‘Our First, Most Cherished Liberty,” the Easter Week statement by the Ad Hoc Committee on Religious Liberty of the U.S. Conference of Catholic Bishops, is the most developed statement on current religious-freedom controversies to emerge from the bishops’ deliberations. It also, and just as urgently, defines with considerable precision a major issue in American public life: Will the robust networks of free and voluntary associations that Alexis de Tocqueville admired as the sinews and musculature of American democracy continue to flourish? Or will the United States increasingly resemble Western Europe, where the associational instinct (and, with it, civil society) has atrophied under the heavy weight of the European nanny state?
The bishops, in other words, helpfully frame the religious-freedom issue in its broader context. To be sure, the bishops are very, very concerned about increasing governmental encroachments on religious freedom of recent years. Those encroachments include the HHS “contraceptive mandate” in the implementation of Obamacare, which brought the entire issue to the surface of public life; they also involve state laws that impede the Church’s service to immigrants, attempts by state legislatures to turn religious communities into bureaus of state government, discrimination against Christian students on university campuses, and restrictions on the Church’s capacity to draw on public funds in its service to orphans and victims of human trafficking. This shrinkage in the sphere of religious freedom is bad enough in itself, and deserves to be fought. But as the Ad Hoc Committee points out (in explaining that religious freedom “is not only about our ability to go to Mass on Sunday or pray the Rosary at home”), the issue beneath these issues is the advance of Leviathan, often in the name of imposing the dictatorship of relativism:
What is at stake is whether America will continue to have a free, creative, and robust civil society — or whether the state alone will determine who gets to contribute to the common good, and how they get to do it.
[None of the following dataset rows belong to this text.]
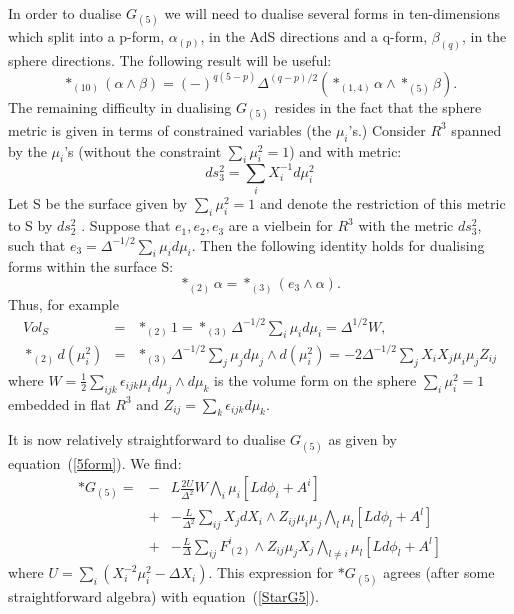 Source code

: \documentclass[a4paper,12pt]{article}
\begin{document}
In order to dualise  $G_{(5)}$ we will need to dualise several forms in ten-dimensions which split into a p-form, $\alpha_{(p)}$, in the AdS directions and a q-form, $\beta_{(q)}$, in the sphere directions. The following result will be useful:
\begin{equation}
  *_{(10)} (\alpha \wedge \beta) = (-)^{q(5-p)} \Delta^{(q-p)/2} (*_{(1,4)} \alpha \wedge *_{(5)} \beta).
\end{equation}
The remaining difficulty in dualising $G_{(5)}$ resides in the fact that the sphere metric is given in terms of constrained variables (the $\mu_i$'s.)
Consider $R^3$ spanned by the  $\mu_i$'s (without the constraint $\sum_i \mu_i^2 = 1$) and with metric:
\begin{equation}
  ds^2_3 = \sum_i X_i^{-1} d \mu_i^2
\end{equation}
Let S be the surface given by $\sum_i \mu_i^2 = 1$ and denote the restriction of this metric to S by  $ds^2_2$  . Suppose that $e_1, e_2, e_3$ are a vielbein for  $R^3$ with the metric $ds^2_3$, such that $e_3 = \Delta^{-1/2} \sum_i \mu_i d \mu_i$. Then the following identity holds for dualising forms within the surface S:
\begin{equation}
  *_{(2)} \alpha = *_{(3)} (e_3 \wedge \alpha ).
\end{equation}
Thus, for example
\begin{eqnarray}
  Vol_S &=&  *_{(2)} 1 =  *_{(3)} \Delta^{-1/2} \sum_i \mu_i d \mu_i = \Delta^{1/2} W, \\
 \ast_{(2)} d(\mu_i^2) &=&  *_{(3)} \Delta^{-1/2} \sum_j \mu_j d \mu_j \wedge d(\mu_i^2) = -2  \Delta^{-1/2} \sum_j X_i X_j  \mu_i \mu_j Z_{i j}
\end{eqnarray}
where $W = \frac{1}{2} \sum_{ijk} \epsilon_{ijk} \mu_i d \mu_j \wedge d \mu_k$ is the volume form on the sphere $\sum_i \mu_i^2 = 1$ embedded in flat $R^3$ and $Z_{i j} = \sum_k \epsilon_{ijk} d \mu_k$.

It is now relatively straightforward to dualise $G_{(5)}$ as given by
equation~(\ref{5form}). We find:
\begin{eqnarray}
 \ast G_{(5)} = &-& L \frac{2U}{\Delta^2} W \bigwedge_i \mu_i [L d \phi_i + A^i] \nonumber \\
&+& -\frac{L}{\Delta^2} \sum_{i j} X_j dX_i \wedge Z_{i j} \mu_i \mu_j \bigwedge_l \mu_l [L d \phi_l + A^l] \nonumber\\
&+& -\frac{L}{\Delta} \sum_{i j} F^i_{(2)} \wedge Z_{i j} \mu_j X_j \bigwedge_{l \neq i} \mu_l [L d \phi_l + A^l] \nonumber
\end{eqnarray}
where $U = \sum_i(X_i^{-2}\mu_i^2 - \Delta X_i)$. This expression for $*G_{(5)}$
agrees (after some straightforward algebra) with equation~(\ref{StarG5}).
\end{document}
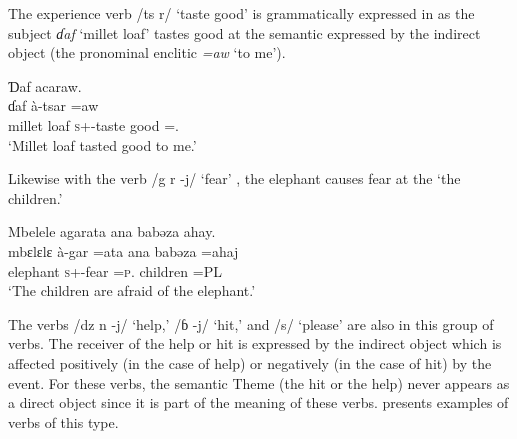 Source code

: The experience verb  /ts r/ ‘taste good’ is grammatically expressed in  as the subject \textit{ɗaf}  ‘millet loaf' tastes good at the semantic \LOC expressed by the indirect object (the pronominal enclitic \textit{=aw} ‘to me’).

\ea \label{ex:9:11}
Ɗaf  acaraw. \\
\gll  ɗaf     à-tsar      =aw \\
      {millet loaf}  {\textsc{s}+{\PFV}-taste good}  ={\oneS}.{\IO}\\
\glt  ‘Millet loaf tasted good to me.’ 
\z

Likewise with the verb /g r -j/  ‘fear’ ,  the elephant causes fear at the \LOC ‘the children.’

\ea \label{ex:9:12}
Mbelele  agarata  ana  babəza  ahay. \\
\gll  mbɛlɛlɛ   à-gar    =ata  ana  babəza    =ahaj\\
      elephant  \textsc{s}+{\PFV}-fear  =\textsc{p}.{\IO}  {\DAT} children    =PL\\
\glt  ‘The children are afraid of the elephant.’
\z

The verbs /dz n -j/ ‘help,’ /ɓ -j/ ‘hit,’ and /s/ ‘please' are also in this group of verbs. The receiver of the help or hit is expressed by the indirect object which is affected positively (in the case of help) or negatively (in the case of hit) by the event. For these verbs, the semantic Theme (the hit or the help) never appears as a direct object since it is part of the meaning of these verbs.  presents examples of verbs of this type.

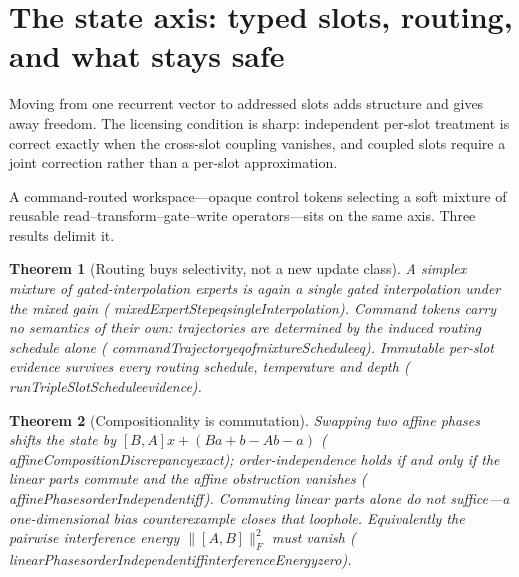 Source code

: \documentclass[11pt]{article}
\newtheorem{theorem}{Theorem}[section]
\newcommand{\leanname}[1]{{\scriptsize\ttfamily
  \def\_{\textunderscore\allowbreak}#1}}
\begin{document}
\section{The state axis: typed slots, routing, and what stays safe}
\label{sec:state}

Moving from one recurrent vector to addressed slots adds structure and gives away freedom.
The licensing condition is sharp: independent per-slot treatment is correct exactly when
the cross-slot coupling vanishes, and coupled slots require a joint correction rather than
a per-slot approximation.

A command-routed workspace---opaque control tokens selecting a soft mixture of reusable
read--transform--gate--write operators---sits on the same axis. Three results delimit it.

\begin{theorem}[Routing buys selectivity, not a new update class]
A simplex mixture of gated-interpolation experts is again a single gated interpolation
under the mixed gain (\leanname{mixedExpertStep\_eq\_singleInterpolation}). Command tokens
carry no semantics of their own: trajectories are determined by the induced routing
schedule alone (\leanname{commandTrajectory\_eq\_of\_mixtureSchedule\_eq}). Immutable
per-slot evidence survives every routing schedule, temperature and depth
(\leanname{runTripleSlotSchedule\_evidence}).
\end{theorem}

\begin{theorem}[Compositionality is commutation]
Swapping two affine phases shifts the state by $[B,A]x + (Ba+b-Ab-a)$
(\leanname{affineCompositionDiscrepancy\_exact}); order-independence holds if and only if
the linear parts commute \emph{and} the affine obstruction vanishes
(\leanname{affinePhases\_orderIndependent\_iff}). Commuting linear parts alone do not
suffice---a one-dimensional bias counterexample closes that loophole. Equivalently the
pairwise interference energy $\lVert[A,B]\rVert_F^{2}$ must vanish
(\leanname{linearPhases\_orderIndependent\_iff\_interferenceEnergy\_zero}).
\end{theorem}
\end{document}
Religious believers are part of American civil society, which includes neighbors helping each other, community associations, fraternal service clubs, sports leagues, and youth groups. All these Americans make their contribution to our common life, and they do not need the permission of the government to do so. Restrictions on religious liberty are an attack on civil society and the American genius for voluntary associations . . . [Thus this] is not a Catholic issue. This is not a Jewish issue. This is not an Orthodox, Mormon, or Muslim issue. It is an American issue.
The Ad Hoc Committee’s statement also underscores that what the bishops are seeking to clarify for all Americans is a fundamental issue of social justice, and what they are determined to remedy is a fundamental injustice. The HHS “contraceptive mandate,” the bishops argue, is not a matter on which the Church seeks an accommodation for its own distinct (and, by implication, bizarre) views. Like the state immigration laws that forbid Catholic priests from offering the sacraments to illegal immigrants, the HHS mandate is an unjust law. And as the bishops note, following Martin Luther King Jr.’s exegesis of St. Augustine in King’s Letter from Birmingham Jail, “An unjust law is no law at all.” Nor do the bishops hesitate to draw out the full implications of their analysis:
“It is a sobering thing to contemplate our government enacting an unjust law. An unjust law cannot be obeyed. In the face of an unjust law, an accommodation is not to be sought, especially by resorting to equivocal words and deceptive practices. If we face today the prospect of unjust laws, then Catholics in America, in solidarity with our fellow citizens, must have the courage not to obey them. No American desires this. No Catholic welcomes it. But if it should fall upon us, we must discharge it as a duty of citizenship and an obligation of faith.